## ACTION ITEM
Below are lines of data; count those that contain "który" and give the total alone.
RECORDS FOR THE EXERCISE below:
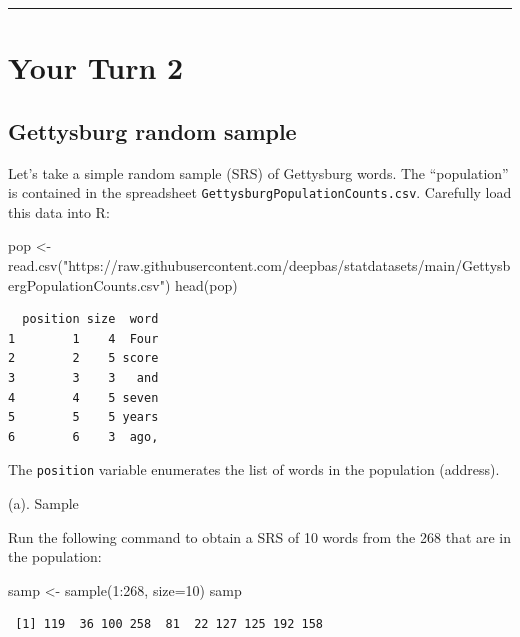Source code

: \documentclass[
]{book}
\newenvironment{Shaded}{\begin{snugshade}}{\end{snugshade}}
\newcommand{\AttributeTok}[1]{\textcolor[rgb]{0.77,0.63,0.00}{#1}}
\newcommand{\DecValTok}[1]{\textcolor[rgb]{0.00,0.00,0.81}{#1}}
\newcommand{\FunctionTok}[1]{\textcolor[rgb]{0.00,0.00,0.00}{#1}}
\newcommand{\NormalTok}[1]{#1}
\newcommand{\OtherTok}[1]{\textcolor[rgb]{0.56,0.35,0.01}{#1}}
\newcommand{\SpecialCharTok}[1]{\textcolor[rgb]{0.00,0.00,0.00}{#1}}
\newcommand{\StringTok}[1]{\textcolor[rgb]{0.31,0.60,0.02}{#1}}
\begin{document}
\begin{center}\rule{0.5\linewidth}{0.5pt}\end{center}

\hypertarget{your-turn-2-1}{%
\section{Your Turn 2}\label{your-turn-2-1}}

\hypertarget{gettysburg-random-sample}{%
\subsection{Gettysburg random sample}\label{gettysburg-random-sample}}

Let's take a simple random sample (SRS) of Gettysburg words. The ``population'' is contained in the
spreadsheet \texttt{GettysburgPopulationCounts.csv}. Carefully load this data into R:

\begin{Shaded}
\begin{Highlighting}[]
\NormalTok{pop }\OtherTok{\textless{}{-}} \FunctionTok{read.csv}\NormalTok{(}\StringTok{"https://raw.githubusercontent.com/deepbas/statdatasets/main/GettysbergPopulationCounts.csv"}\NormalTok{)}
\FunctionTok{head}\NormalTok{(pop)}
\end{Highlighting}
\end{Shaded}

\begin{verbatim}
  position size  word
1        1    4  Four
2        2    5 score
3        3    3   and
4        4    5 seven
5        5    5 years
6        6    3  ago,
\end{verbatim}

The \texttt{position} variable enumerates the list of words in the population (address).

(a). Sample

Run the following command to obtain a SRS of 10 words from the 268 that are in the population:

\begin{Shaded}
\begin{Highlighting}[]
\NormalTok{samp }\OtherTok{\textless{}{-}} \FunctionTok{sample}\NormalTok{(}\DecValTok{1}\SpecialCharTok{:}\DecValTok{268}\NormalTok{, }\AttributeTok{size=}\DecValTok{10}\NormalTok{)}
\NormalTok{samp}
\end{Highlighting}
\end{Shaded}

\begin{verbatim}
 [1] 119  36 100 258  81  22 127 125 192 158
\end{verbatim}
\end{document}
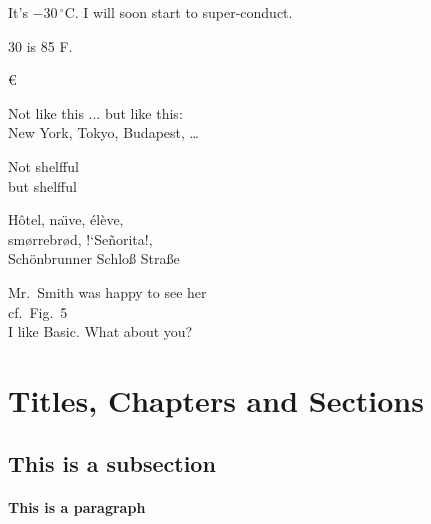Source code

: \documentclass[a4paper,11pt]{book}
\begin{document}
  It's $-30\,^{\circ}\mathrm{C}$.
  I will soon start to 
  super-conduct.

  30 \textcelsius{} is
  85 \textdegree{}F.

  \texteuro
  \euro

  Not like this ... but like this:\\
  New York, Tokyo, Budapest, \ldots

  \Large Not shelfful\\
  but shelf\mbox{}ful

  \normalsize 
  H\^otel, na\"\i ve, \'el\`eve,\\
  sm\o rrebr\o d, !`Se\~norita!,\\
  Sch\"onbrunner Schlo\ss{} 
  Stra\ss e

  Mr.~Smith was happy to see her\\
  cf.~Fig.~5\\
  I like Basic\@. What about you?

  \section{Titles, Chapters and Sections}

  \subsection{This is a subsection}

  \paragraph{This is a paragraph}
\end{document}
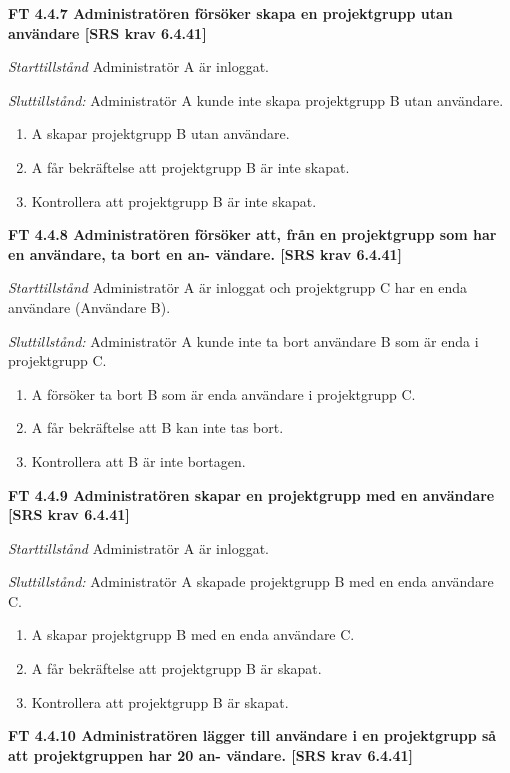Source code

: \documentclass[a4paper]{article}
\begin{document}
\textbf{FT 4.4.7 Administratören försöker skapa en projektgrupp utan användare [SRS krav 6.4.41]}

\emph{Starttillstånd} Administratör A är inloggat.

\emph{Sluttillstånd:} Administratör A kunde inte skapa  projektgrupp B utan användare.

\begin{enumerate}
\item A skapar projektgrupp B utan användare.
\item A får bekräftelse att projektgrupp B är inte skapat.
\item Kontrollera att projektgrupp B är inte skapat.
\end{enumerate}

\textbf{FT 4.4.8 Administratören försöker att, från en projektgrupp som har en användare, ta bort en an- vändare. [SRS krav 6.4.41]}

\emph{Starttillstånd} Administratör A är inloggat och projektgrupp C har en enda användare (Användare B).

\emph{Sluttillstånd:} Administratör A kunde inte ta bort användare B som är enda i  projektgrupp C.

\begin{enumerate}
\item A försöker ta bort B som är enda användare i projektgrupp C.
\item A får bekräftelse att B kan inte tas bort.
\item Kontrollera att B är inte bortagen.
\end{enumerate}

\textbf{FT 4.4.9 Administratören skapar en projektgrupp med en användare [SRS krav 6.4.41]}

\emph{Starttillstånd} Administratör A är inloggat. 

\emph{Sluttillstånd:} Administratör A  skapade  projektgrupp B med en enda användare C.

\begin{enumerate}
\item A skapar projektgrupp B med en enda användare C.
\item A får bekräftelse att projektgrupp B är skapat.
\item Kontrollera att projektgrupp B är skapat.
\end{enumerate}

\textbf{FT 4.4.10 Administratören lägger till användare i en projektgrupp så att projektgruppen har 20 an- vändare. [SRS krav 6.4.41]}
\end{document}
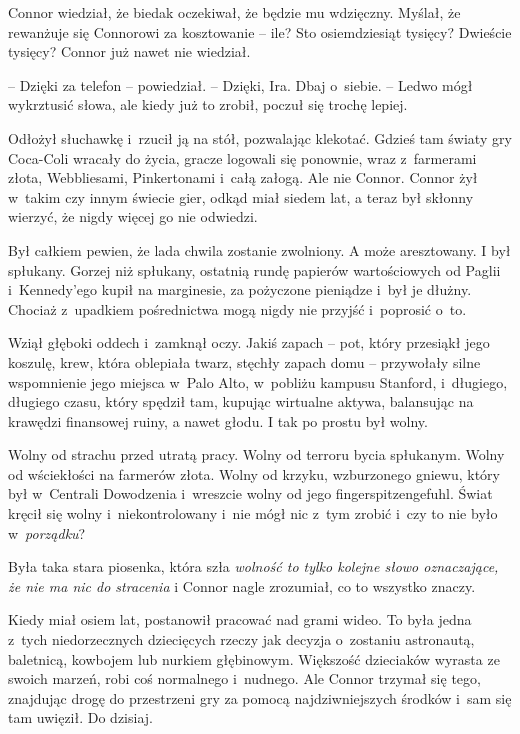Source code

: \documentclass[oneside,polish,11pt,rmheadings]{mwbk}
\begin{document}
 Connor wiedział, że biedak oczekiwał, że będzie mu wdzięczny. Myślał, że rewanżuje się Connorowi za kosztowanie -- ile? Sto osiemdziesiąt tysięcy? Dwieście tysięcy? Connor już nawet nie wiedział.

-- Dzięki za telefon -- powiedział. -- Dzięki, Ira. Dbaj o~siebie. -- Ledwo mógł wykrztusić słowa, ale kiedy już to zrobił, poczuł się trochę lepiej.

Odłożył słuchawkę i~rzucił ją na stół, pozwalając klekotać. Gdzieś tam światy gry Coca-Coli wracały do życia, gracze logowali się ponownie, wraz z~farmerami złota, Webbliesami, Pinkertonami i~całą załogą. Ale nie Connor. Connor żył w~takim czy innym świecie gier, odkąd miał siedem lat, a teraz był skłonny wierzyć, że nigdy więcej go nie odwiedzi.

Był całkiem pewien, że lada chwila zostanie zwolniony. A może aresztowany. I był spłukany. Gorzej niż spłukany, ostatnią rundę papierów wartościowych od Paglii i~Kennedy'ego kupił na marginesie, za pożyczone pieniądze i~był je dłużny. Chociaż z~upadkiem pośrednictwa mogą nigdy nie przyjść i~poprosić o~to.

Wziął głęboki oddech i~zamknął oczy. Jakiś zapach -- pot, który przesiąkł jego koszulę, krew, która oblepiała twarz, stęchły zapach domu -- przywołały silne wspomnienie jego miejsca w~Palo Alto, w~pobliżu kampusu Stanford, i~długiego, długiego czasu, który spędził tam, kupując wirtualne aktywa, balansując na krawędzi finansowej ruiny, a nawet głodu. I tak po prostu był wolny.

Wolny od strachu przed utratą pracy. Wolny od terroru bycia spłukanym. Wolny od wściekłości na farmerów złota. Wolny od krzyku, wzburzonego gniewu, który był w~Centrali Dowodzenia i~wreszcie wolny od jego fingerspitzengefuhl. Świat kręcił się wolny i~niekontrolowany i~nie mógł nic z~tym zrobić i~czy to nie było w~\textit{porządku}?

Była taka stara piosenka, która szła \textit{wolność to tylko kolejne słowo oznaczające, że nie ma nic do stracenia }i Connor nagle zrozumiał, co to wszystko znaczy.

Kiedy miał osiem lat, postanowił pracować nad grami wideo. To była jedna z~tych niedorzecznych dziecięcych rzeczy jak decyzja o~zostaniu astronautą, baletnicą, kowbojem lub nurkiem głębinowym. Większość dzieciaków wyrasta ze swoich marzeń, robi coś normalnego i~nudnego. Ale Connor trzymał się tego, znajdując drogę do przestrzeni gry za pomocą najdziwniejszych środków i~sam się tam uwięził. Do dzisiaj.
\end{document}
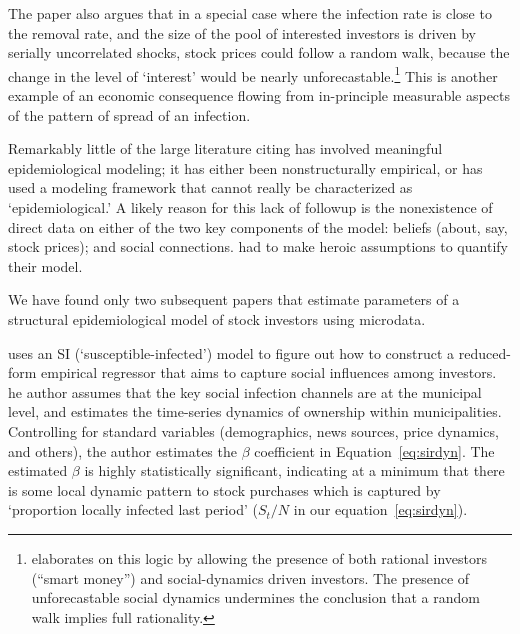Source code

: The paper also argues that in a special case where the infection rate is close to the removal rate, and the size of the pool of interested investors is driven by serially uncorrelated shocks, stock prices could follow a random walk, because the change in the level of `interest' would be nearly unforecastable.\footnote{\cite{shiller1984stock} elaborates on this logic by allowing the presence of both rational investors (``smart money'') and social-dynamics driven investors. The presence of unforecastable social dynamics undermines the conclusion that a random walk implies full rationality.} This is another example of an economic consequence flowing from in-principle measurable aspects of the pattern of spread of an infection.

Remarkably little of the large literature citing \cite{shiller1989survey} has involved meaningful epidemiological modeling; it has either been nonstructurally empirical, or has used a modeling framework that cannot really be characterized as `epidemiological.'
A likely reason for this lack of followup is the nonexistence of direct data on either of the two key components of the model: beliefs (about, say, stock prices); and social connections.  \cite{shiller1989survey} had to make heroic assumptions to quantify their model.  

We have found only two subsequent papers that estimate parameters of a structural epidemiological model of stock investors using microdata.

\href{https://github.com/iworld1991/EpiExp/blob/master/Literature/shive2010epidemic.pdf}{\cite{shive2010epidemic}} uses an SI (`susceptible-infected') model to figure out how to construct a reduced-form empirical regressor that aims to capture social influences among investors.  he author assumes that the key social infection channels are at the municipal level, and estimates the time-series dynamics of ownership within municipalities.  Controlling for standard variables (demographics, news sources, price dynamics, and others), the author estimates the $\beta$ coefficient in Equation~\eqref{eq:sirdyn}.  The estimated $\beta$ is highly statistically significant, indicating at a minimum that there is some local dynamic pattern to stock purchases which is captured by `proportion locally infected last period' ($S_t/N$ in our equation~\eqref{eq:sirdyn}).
End of RECORDS FOR THE EXERCISE.
## REPLY
2